### What is needed
Your copy of the entries below should hold exactly the lines from the one containing "- [API Documentation](#-api-documentation)" to the one containing "1. **Consistent Branding**", inclusive, and no pictures.

### Collected data
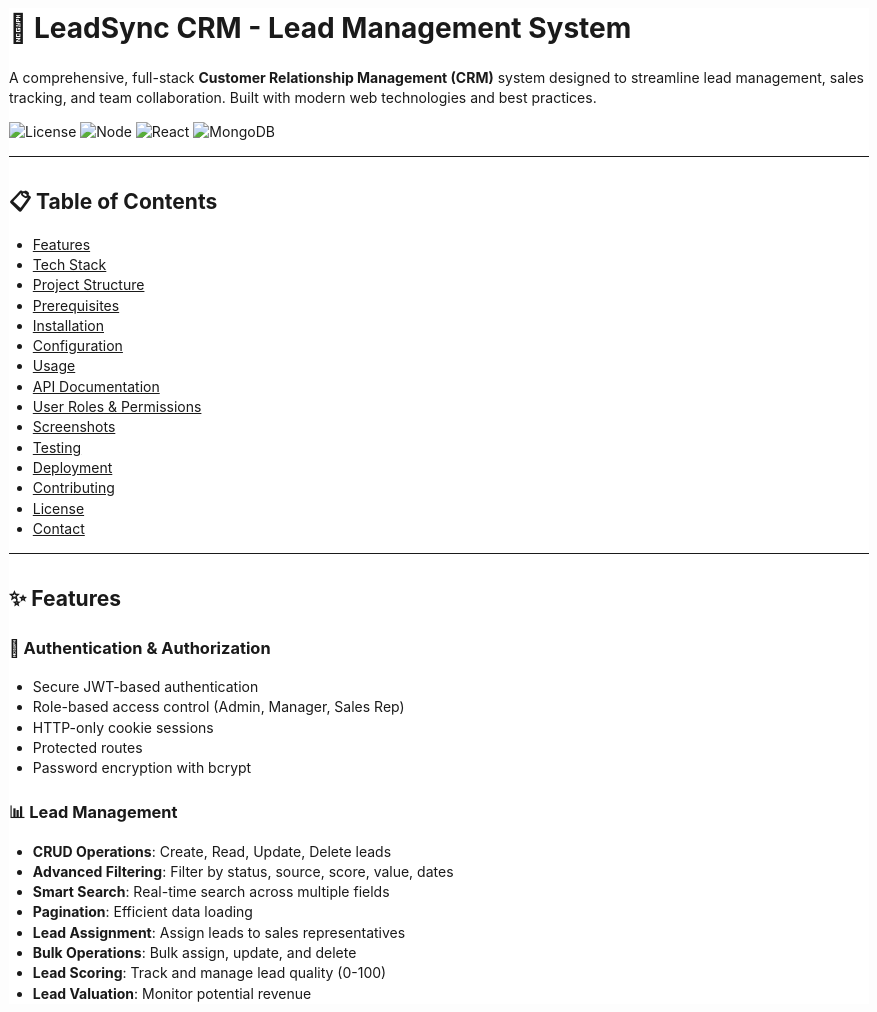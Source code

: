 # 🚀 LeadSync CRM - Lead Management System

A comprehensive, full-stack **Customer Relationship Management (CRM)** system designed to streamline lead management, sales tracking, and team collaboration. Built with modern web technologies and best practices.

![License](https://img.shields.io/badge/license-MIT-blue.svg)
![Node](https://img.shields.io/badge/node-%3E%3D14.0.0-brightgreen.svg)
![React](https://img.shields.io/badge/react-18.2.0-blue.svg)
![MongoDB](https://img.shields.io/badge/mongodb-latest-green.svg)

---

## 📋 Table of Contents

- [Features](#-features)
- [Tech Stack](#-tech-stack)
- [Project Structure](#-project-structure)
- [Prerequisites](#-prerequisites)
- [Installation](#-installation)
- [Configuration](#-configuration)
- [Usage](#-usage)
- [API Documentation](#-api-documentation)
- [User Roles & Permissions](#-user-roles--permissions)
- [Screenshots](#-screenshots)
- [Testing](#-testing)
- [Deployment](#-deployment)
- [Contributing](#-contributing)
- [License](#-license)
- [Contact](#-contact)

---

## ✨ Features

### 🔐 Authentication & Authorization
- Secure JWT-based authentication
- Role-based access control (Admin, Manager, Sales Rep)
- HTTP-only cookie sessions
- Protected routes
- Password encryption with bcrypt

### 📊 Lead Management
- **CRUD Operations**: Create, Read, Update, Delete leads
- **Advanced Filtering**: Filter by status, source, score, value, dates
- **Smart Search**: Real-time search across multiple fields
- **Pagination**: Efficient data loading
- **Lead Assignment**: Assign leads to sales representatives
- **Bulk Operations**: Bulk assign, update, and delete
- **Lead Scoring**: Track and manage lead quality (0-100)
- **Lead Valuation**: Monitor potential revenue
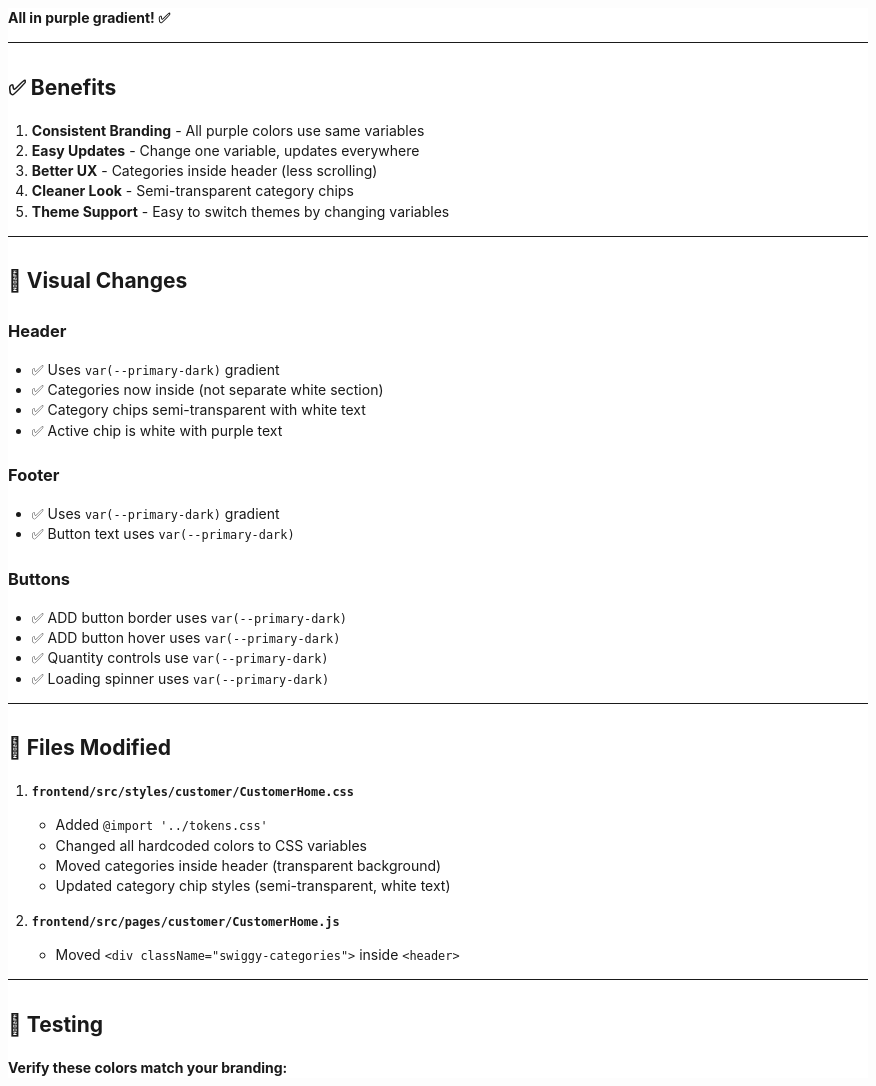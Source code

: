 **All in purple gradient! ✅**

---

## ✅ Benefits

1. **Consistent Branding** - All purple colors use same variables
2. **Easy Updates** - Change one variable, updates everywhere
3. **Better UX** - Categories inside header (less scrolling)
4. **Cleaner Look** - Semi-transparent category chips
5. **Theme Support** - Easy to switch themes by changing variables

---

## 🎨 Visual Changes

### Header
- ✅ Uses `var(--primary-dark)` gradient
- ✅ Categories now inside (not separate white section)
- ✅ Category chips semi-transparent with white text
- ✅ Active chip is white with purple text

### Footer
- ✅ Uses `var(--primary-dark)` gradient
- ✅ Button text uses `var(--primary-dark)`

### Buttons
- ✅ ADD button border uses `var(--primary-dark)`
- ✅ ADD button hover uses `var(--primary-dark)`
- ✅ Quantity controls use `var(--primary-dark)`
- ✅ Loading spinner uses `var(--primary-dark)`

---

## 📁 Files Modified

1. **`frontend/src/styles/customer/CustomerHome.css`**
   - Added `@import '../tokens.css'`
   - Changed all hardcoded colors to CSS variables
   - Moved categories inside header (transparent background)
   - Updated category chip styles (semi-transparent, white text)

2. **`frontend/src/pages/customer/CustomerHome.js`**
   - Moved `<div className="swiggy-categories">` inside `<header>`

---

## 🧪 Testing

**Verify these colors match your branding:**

### Task answer
- [API Documentation](#-api-documentation)
- [User Roles & Permissions](#-user-roles--permissions)
- [Screenshots](#-screenshots)
- [Testing](#-testing)
- [Deployment](#-deployment)
- [Contributing](#-contributing)
- [License](#-license)
- [Contact](#-contact)

---

## ✨ Features

### 🔐 Authentication & Authorization
- Secure JWT-based authentication
- Role-based access control (Admin, Manager, Sales Rep)
- HTTP-only cookie sessions
- Protected routes
- Password encryption with bcrypt

### 📊 Lead Management
- **CRUD Operations**: Create, Read, Update, Delete leads
- **Advanced Filtering**: Filter by status, source, score, value, dates
- **Smart Search**: Real-time search across multiple fields
- **Pagination**: Efficient data loading
- **Lead Assignment**: Assign leads to sales representatives
- **Bulk Operations**: Bulk assign, update, and delete
- **Lead Scoring**: Track and manage lead quality (0-100)
- **Lead Valuation**: Monitor potential revenue
Source code

: **All in purple gradient! ✅**

---

## ✅ Benefits

1. **Consistent Branding** - All purple colors use same variables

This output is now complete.